Notas biográficas coloridas por passagens do mais puro devaneio, ingênuo, às vezes pueril, mas também de viperina mordacidade, têm atraído os olhares de leitores chegados a inconfidências recheadas de picardia. A autoficção continua no radar do mercado editorial, dos autores, da imprensa e, claro, daqueles que encontram no gênero uma razão qualquer para crer que sua própria vida daria um livro. Não obstante, quando mais uma dessas histórias toma corpo e materializa-se nas páginas de publicações luxuosas, é inevitável a análise sobre uma certa banalização desse tipo de literatura, chegando-se até ao possível entendimento de que a autoficção converteu-se numa bem-sucedida estratégia para que se evite a criação de tramas mais ricas e mais bem estruturadas. Diferentemente da autobiografia tradicional, embasada num compromisso com a verdade dos fatos, na autoficção o autor reinterpreta eventos, personagens e emoções de modo a conferir-lhes um caráter de literatura. Escritores franceses contemporâneos alçaram lugar de destaque narrando episódios romanceados, felizes e desditosos, de sua infância e juventude, encontrando um campo de trabalho bastante fértil. Serge Doubrovsky (1928-2017) foi decerto o papa dessa enorme congregação, que consolidou-se com Marguerite Duras (1914-1996) e Philippe Lejeune, e deu em Annie Ernaux, Nobel de Literatura em 2022. Em sendo assim, a autoficção conquistou merecido espaço na literatura.

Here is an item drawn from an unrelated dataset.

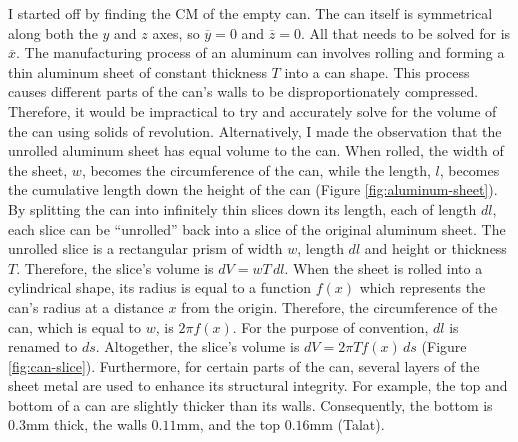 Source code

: \documentclass[11pt]{article}
\begin{document}
    I started off by finding the CM of the empty can. The can itself is symmetrical along both the $y$ and $z$ axes, so $\overline{y} = 0$ and $\overline{z} = 0$. All that needs to be solved for is $\overline{x}$. The manufacturing process of an aluminum can involves rolling and forming a thin aluminum sheet of constant thickness $T$ into a can shape. This process causes different parts of the can's walls to be disproportionately compressed. Therefore, it would be impractical to try and accurately solve for the volume of the can using solids of revolution. Alternatively, I made the observation that the unrolled aluminum sheet has equal volume to the can. When rolled, the width of the sheet, $w$, becomes the circumference of the can, while the length, $l$, becomes the cumulative length down the height of the can (Figure \ref{fig:aluminum-sheet}). By splitting the can into infinitely thin slices down its length, each of length $dl$, each slice can be ``unrolled'' back into a slice of the original aluminum sheet. The unrolled slice is a rectangular prism of width $w$, length $dl$ and height or thickness $T$. Therefore, the slice's volume is $dV = wT \, dl$. When the sheet is rolled into a cylindrical shape, its radius is equal to a function $f(x)$ which represents the can's radius at a distance $x$ from the origin. Therefore, the circumference of the can, which is equal to $w$, is $2 \pi f(x)$. For the purpose of convention, $dl$ is renamed to $ds$. Altogether, the slice's volume is $dV = 2 \pi T f(x) \, ds$ (Figure \ref{fig:can-slice}). Furthermore, for certain parts of the can, several layers of the sheet metal are used to enhance its structural integrity. For example, the top and bottom of a can are slightly thicker than its walls. Consequently, the bottom is $0.3 \mathrm{mm}$ thick, the walls $0.11 \mathrm{mm}$, and the top $0.16 \mathrm{mm}$ (Talat).
\end{document}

Uma crítica também justa à autoficção é que, não raro, muitos desses autores não observam aspectos básicos para a elaboração de uma narrativa minimamente coesa. Detalhes como estilo, estrutura e verossimilhança perdem-se frente à urgência de manter azeitado o eixo central de revelações e escândalos ou, pelo contrário, frivolidades do cotidiano alongadas em períodos longuíssimos, onde cabem ainda reflexões existenciais ou dilemas íntimos que, embora tenham potencial, carecem de solidez psicológica. Para muitos críticos e leitores mais apegados ao cânone, essa tendência levanta uma suspeita: será que parte da produção contemporânea não está usando a autoficção como desculpa para evitar o esforço criativo de imaginar e estruturar uma boa história? Outro problema apontado é o risco do egocentrismo. A autoficção, ao focar exclusivamente no eu, pode gerar obras ensimesmadas, desconectadas do mundo e de seus dramas coletivos. Numa época de crises políticas, sociais e ambientais, a insistência em uma literatura autocentrada pode parecer alienante ou mesmo elitista. Essa crítica não significa que a primeira pessoa deva ser expurgada da literatura, mas questiona o que esse ente tem a oferecer para além de si mesmo. Um relato íntimo pode ter valor universal, desde que seja capaz de transcender o indivíduo e dialogar com o restante da humanidade. Se isso não ocorre, a autoficção termina sendo apenas uma vitrine narcísica e egoica. E não há nada mais extenuante que o ego — o dos outros, sobretudo.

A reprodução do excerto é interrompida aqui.